GOAL OF THE EXERCISE ::
Every record here must be set down once more, precisely as it reads.

(Extracted records)
○ ○ ○

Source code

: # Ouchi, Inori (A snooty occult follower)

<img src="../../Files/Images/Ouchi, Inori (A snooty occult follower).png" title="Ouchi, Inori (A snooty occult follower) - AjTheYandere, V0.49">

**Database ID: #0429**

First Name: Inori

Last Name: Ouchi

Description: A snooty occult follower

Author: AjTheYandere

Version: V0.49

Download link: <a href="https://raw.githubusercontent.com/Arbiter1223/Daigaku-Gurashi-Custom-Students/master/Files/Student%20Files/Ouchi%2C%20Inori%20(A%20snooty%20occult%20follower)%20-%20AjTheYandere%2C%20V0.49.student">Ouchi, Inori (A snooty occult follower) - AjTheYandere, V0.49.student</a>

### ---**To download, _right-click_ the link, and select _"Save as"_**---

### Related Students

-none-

○ ○ ○

EXERCISE RESULT ::
Source code

: # Ouchi, Inori (A snooty occult follower)

<img src="../../Files/Images/Ouchi, Inori (A snooty occult follower).png" title="Ouchi, Inori (A snooty occult follower) - AjTheYandere, V0.49">

**Database ID: #0429**

First Name: Inori

Last Name: Ouchi

Description: A snooty occult follower

Author: AjTheYandere

Version: V0.49

Download link: <a href="https://raw.githubusercontent.com/Arbiter1223/Daigaku-Gurashi-Custom-Students/master/Files/Student%20Files/Ouchi%2C%20Inori%20(A%20snooty%20occult%20follower)%20-%20AjTheYandere%2C%20V0.49.student">Ouchi, Inori (A snooty occult follower) - AjTheYandere, V0.49.student</a>

### ---**To download, _right-click_ the link, and select _"Save as"_**---

### Related Students

-none-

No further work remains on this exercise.